• **Given information**:
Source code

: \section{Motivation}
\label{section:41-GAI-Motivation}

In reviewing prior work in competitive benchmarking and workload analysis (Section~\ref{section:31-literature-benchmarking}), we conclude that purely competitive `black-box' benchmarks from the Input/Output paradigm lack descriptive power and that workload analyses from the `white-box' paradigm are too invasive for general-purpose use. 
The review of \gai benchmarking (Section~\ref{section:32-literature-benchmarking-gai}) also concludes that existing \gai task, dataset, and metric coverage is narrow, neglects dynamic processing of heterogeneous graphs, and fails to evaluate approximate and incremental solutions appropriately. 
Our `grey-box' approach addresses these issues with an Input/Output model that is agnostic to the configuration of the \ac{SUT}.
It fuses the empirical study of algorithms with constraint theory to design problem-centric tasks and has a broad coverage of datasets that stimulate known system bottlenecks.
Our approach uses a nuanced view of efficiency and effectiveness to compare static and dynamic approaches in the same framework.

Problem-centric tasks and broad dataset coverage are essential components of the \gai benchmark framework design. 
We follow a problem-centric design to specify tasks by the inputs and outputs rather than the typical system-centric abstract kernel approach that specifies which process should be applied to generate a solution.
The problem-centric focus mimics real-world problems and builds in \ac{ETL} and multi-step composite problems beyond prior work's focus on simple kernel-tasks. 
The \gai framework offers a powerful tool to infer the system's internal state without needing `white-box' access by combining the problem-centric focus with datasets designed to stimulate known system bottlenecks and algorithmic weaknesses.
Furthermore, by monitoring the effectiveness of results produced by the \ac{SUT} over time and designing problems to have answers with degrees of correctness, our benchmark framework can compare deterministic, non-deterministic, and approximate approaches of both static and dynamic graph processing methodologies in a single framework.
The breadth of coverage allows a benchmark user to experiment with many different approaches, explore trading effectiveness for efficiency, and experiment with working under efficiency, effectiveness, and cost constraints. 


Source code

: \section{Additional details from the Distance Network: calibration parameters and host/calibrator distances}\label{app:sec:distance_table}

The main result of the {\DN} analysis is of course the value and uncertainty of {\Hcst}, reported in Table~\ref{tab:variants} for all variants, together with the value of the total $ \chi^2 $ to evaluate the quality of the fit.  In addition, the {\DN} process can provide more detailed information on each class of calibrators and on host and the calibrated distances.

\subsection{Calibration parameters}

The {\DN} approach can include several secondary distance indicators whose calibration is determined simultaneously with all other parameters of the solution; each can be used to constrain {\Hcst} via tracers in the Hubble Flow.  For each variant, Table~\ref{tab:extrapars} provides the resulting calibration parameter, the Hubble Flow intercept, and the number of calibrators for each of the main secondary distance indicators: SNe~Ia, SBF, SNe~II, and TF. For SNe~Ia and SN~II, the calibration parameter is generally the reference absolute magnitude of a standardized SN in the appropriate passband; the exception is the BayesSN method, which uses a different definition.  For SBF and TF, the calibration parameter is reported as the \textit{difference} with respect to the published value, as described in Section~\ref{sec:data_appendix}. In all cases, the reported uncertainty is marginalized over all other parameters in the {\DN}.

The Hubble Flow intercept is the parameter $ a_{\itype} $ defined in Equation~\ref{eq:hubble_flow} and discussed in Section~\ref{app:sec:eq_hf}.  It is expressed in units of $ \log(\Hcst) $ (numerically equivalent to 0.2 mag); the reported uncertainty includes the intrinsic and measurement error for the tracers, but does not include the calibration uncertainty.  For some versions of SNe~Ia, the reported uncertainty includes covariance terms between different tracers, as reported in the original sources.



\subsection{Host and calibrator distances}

• **What the task asks**:
Taking the entries above, write out exactly each line from the one holding "details from the" to the one holding "approach can include", both included, and stop there.

• **Answer box**:
: \section{Additional details from the Distance Network: calibration parameters and host/calibrator distances}\label{app:sec:distance_table}

The main result of the {\DN} analysis is of course the value and uncertainty of {\Hcst}, reported in Table~\ref{tab:variants} for all variants, together with the value of the total $ \chi^2 $ to evaluate the quality of the fit.  In addition, the {\DN} process can provide more detailed information on each class of calibrators and on host and the calibrated distances.

\subsection{Calibration parameters}

The {\DN} approach can include several secondary distance indicators whose calibration is determined simultaneously with all other parameters of the solution; each can be used to constrain {\Hcst} via tracers in the Hubble Flow.  For each variant, Table~\ref{tab:extrapars} provides the resulting calibration parameter, the Hubble Flow intercept, and the number of calibrators for each of the main secondary distance indicators: SNe~Ia, SBF, SNe~II, and TF. For SNe~Ia and SN~II, the calibration parameter is generally the reference absolute magnitude of a standardized SN in the appropriate passband; the exception is the BayesSN method, which uses a different definition.  For SBF and TF, the calibration parameter is reported as the \textit{difference} with respect to the published value, as described in Section~\ref{sec:data_appendix}. In all cases, the reported uncertainty is marginalized over all other parameters in the {\DN}.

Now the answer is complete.